Below are the entries. Transcribe exactly the lines from the one with "### Aula IV - Desenvolvendo códigos com Sinon" through the one with "## Finding supported models", ends included, and leave out all others.
==========
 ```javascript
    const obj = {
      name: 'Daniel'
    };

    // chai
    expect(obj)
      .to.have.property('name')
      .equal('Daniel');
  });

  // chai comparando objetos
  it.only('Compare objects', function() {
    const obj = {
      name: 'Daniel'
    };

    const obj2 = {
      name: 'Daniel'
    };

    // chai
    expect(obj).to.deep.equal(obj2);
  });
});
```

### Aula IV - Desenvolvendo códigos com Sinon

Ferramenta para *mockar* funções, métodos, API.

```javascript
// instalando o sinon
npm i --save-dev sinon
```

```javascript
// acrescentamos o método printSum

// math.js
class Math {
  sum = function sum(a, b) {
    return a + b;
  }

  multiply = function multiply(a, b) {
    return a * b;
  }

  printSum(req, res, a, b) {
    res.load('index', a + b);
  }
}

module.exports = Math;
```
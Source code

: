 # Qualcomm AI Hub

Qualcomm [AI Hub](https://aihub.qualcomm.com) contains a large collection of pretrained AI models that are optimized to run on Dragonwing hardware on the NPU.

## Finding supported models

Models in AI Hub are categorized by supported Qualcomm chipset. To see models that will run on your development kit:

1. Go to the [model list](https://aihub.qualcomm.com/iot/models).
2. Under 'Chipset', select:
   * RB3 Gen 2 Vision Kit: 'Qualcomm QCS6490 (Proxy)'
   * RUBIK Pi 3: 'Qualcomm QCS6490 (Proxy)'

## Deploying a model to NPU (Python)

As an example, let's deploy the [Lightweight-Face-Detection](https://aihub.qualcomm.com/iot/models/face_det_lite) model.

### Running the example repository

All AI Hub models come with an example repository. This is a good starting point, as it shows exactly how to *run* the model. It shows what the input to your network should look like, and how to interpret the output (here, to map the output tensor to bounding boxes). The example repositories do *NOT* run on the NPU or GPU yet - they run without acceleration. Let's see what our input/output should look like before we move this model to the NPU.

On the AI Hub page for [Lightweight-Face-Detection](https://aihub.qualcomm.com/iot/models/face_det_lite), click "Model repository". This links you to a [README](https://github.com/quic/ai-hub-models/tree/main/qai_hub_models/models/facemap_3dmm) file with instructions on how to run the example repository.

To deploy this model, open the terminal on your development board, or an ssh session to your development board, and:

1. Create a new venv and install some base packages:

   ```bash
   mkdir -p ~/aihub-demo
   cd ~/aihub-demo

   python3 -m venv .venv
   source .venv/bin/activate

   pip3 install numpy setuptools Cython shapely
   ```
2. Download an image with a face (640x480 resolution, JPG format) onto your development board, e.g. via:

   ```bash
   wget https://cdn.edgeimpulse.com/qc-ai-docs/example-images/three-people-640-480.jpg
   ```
==========
● Output of the task
### Aula IV - Desenvolvendo códigos com Sinon

Ferramenta para *mockar* funções, métodos, API.

```javascript
// instalando o sinon
npm i --save-dev sinon
```

```javascript
// acrescentamos o método printSum

// math.js
class Math {
  sum = function sum(a, b) {
    return a + b;
  }

  multiply = function multiply(a, b) {
    return a * b;
  }

  printSum(req, res, a, b) {
    res.load('index', a + b);
  }
}

module.exports = Math;
```
Source code

: # Qualcomm AI Hub

Qualcomm [AI Hub](https://aihub.qualcomm.com) contains a large collection of pretrained AI models that are optimized to run on Dragonwing hardware on the NPU.

## Finding supported models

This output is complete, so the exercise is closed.